A strong dollar, especially in emerging countries, could slice 1 percent off profit margins after late summer volatility, Barclays PLC (LON:BARC) said in a note.

Barclays also said slightly higher revenues, growing 2.9 percent in the July-through-September quarter by the bank's estimates, will be offset by commodity costs and higher corporate expenses, leading to a 1.8 percent decline in operating profits, they said.

“The continued step-up in advertising, marketing, R&D and innovation expense … more challenging commodity cost comparisons and adverse FX impact will likely weigh on reported profit and earnings in the quarter,” a Barclays note said.

Goldman Sachs Group Inc. (NYSE:GS) said Frito Lay North America sales were robust in the third quarter, according to a note by analyst Judy Hong, which cited the company's strong market share and aggressive pricing.

The company’s reliance on sales in Brazil and Russia is also a source of worry for third-quarter earnings, she wrote, since those economies have posted slower gross domestic product (GDP) growth of late.

Pepsi has relied on emerging markets in the past several years to lead its growth, as U.S. consumers lose their taste for soft drinks, especially unhealthy ones. Pepsi President Zein Abdalla said in September that revenue from emerging markets is a third of all Pepsi revenue, which is split about evenly between its food and drinks business. Russia and Brazil, along with Mexico, Canada and the U.K., account for about 25 percent of Pepsi’s net revenue, according to the company’s 2012 annual report.

Pepsi has swung unpredictably between small sales boosts and declines in the past several quarters, with recent lows of a 5 percent decline in revenues in the fall of 2012.  

“PEP is on pace to underperform the (average share price movement of the) S&P 500 in four of the last five years,” wrote Citigroup Inc. (NYSE:C) analysts in a recent research note.

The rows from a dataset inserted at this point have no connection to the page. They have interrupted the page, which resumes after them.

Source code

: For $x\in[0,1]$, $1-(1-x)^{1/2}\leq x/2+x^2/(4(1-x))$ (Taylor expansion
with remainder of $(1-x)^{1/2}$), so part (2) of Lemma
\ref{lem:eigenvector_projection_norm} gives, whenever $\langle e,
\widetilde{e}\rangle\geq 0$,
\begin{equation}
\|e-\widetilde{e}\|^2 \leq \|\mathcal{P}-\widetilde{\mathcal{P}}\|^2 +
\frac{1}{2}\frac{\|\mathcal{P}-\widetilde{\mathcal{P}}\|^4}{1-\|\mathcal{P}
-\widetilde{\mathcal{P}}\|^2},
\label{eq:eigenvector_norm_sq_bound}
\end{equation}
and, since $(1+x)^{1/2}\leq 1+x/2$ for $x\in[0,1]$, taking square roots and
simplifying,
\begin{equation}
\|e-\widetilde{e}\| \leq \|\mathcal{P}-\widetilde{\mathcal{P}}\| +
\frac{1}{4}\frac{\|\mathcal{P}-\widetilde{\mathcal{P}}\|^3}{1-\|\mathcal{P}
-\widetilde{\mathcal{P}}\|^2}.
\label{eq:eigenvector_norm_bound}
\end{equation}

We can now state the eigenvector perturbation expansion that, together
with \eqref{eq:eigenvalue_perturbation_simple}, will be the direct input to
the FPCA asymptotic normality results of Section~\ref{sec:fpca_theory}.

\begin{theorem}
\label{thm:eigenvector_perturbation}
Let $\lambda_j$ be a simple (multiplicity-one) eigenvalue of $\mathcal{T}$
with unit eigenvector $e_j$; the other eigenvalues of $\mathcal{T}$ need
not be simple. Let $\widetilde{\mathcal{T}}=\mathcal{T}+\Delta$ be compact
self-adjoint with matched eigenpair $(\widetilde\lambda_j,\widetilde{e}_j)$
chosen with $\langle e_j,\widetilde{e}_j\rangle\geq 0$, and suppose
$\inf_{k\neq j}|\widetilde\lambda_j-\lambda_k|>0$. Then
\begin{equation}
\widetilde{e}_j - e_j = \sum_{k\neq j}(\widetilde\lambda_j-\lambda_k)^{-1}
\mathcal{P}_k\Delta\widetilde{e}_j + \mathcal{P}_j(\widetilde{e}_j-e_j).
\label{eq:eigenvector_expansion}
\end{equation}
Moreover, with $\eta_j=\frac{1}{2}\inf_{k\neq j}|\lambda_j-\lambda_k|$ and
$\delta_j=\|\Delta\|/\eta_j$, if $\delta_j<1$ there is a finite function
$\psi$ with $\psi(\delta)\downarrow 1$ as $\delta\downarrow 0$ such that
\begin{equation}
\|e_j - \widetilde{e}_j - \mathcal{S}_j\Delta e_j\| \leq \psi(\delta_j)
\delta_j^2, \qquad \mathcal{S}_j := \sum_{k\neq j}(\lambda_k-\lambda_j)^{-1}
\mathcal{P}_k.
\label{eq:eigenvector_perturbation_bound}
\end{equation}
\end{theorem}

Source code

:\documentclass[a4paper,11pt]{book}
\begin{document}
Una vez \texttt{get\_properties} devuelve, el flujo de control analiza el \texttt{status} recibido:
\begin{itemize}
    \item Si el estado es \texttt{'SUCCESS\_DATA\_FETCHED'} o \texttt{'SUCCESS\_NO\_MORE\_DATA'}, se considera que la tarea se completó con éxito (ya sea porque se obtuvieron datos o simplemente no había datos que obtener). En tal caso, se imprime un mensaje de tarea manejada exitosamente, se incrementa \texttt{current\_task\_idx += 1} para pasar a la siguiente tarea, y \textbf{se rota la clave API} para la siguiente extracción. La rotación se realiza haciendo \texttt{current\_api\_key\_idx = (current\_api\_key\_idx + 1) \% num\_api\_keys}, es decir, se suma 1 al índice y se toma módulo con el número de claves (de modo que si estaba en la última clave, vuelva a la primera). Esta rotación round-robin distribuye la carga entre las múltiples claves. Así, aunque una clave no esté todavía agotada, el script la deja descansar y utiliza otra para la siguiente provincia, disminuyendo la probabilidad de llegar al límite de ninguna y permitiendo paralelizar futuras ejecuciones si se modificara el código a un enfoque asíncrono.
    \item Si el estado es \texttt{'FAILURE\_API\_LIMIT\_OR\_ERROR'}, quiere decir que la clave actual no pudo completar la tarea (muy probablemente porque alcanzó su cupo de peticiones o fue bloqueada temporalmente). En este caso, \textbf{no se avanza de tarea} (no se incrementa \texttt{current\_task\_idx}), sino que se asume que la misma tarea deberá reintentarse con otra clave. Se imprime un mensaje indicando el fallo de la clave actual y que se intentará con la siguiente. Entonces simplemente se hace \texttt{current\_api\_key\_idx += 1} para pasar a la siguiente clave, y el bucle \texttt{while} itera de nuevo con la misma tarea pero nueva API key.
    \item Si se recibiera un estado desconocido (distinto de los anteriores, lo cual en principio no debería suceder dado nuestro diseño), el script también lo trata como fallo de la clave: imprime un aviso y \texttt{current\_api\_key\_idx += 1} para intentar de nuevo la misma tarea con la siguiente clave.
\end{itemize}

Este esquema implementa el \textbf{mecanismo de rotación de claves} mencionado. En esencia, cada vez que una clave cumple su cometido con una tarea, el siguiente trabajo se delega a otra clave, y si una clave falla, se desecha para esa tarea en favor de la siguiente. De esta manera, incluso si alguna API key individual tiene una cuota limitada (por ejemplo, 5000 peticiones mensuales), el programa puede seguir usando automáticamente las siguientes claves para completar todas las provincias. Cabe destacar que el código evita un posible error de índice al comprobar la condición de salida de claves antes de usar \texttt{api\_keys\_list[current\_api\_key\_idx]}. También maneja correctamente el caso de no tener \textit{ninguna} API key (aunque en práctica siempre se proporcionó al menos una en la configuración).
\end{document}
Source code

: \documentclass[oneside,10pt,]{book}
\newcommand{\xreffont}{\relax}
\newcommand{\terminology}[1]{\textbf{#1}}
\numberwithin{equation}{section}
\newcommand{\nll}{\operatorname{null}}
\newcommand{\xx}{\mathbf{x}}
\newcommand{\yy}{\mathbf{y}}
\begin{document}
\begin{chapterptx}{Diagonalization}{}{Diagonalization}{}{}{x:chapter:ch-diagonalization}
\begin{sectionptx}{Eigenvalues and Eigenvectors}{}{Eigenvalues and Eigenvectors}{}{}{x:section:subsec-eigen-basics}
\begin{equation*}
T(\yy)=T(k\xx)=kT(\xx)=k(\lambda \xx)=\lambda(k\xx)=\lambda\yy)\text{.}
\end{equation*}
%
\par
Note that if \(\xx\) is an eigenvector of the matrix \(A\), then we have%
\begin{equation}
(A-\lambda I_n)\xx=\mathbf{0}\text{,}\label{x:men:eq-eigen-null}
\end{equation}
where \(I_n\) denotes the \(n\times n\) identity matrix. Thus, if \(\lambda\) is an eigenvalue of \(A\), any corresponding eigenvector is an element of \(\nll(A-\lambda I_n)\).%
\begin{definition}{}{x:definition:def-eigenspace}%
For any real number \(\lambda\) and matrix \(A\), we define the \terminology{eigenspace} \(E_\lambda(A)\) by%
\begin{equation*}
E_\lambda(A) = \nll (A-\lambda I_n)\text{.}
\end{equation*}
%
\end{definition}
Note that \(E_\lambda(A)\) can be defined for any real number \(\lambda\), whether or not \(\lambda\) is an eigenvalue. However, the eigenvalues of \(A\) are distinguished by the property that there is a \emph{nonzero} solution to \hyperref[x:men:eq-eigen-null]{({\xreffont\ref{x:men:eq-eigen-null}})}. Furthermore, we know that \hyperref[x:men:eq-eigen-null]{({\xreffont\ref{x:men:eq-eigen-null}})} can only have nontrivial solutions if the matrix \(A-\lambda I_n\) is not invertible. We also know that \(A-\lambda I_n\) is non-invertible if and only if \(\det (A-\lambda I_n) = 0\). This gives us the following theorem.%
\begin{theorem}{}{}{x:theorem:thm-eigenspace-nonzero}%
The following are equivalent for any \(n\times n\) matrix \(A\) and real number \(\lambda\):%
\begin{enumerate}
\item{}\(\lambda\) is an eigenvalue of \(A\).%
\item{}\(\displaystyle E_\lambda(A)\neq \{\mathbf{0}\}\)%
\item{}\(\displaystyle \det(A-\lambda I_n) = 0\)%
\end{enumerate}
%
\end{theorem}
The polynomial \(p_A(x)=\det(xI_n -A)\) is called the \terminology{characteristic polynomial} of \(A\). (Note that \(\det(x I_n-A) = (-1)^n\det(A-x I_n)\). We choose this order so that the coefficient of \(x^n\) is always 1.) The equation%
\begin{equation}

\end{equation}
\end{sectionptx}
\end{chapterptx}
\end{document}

They said an overall market share weakness for big Pepsi brands led to disappointing EPS growth in recent years. 

Only two of eight major beverage companies have outperformed the S&P 500 in 2013 so far, underscoring weakness in the industry. Companies in the consumer discretionary spending sector are expected to show slower earnings this quarter compared to the second quarter, according to the PNC Financial Services Group, from 10.4 percent to 6.3 earnings growth.

Investment researcher Morningstar Inc. (NASDAQ:MORN) estimates that Pepsi controls about 64 percent of the U.S. salty snack market, 60 percent of that market in Brazil, and 46 percent in the UK. Morningstar analyst Tom Mullarkey describes Pepsi as “the dominant force in the global snack market.”

Pepsi executives also quashed any talk of a breakup of the business led by activist investor Nelson Peltz, who took a large stake in Pepsi earlier this year, in their last earnings call. Only "tuck-in" acquisitions of less than $500 million will be considered, not any major restructuring of Pepsi’s business units, executives said.